■ What the task requires:
Range to output from the entries below: the line containing "with a fine" through the line containing "capture all the value you". Set it down exactly, ends included, nothing else.

--- Material for this exercise ---

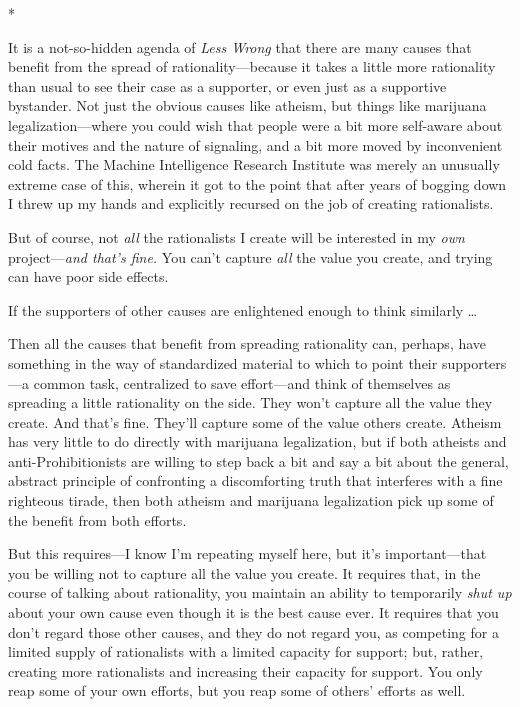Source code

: {\centering
 *
\par}


{
 It is a not-so-hidden agenda of \textit{Less Wrong} that there are
many causes that benefit from the spread of rationality---because it
takes a little more rationality than usual to see their case as a
supporter, or even just as a supportive bystander. Not just the obvious
causes like atheism, but things like marijuana legalization---where you
could wish that people were a bit more self-aware about their motives
and the nature of signaling, and a bit more moved by inconvenient cold
facts. The Machine Intelligence Research Institute was merely an
unusually extreme case of this, wherein it got to the point that after
years of bogging down I threw up my hands and explicitly recursed on
the job of creating rationalists. }

{
 But of course, not \textit{all} the rationalists I create will be
interested in my \textit{own} project---\textit{and
that's fine.} You can't capture
\textit{all} the value you create, and trying can have poor side
effects.}

{
 If the supporters of other causes are enlightened enough to think
similarly \ldots}

{
 Then all the causes that benefit from spreading rationality can,
perhaps, have something in the way of standardized material to which to
point their supporters---a common task, centralized to save
effort---and think of themselves as spreading a little rationality on
the side. They won't capture all the value they create.
And that's fine. They'll capture some
of the value others create. Atheism has very little to do directly with
marijuana legalization, but if both atheists and anti-Prohibitionists
are willing to step back a bit and say a bit about the general,
abstract principle of confronting a discomforting truth that interferes
with a fine righteous tirade, then both atheism and marijuana
legalization pick up some of the benefit from both efforts.}

{
 But this requires---I know I'm repeating myself
here, but it's important---that you be willing not to
capture all the value you create. It requires that, in the course of
talking about rationality, you maintain an ability to temporarily
\textit{shut up} about your own cause even though it is the best cause
ever. It requires that you don't regard those other
causes, and they do not regard you, as competing for a limited supply
of rationalists with a limited capacity for support; but, rather,
creating more rationalists and increasing their capacity for support.
You only reap some of your own efforts, but you reap some of
others' efforts as well.}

---

■ Answer below:
with a fine righteous tirade, then both atheism and marijuana
legalization pick up some of the benefit from both efforts.}

{
 But this requires---I know I'm repeating myself
here, but it's important---that you be willing not to
capture all the value you create. It requires that, in the course of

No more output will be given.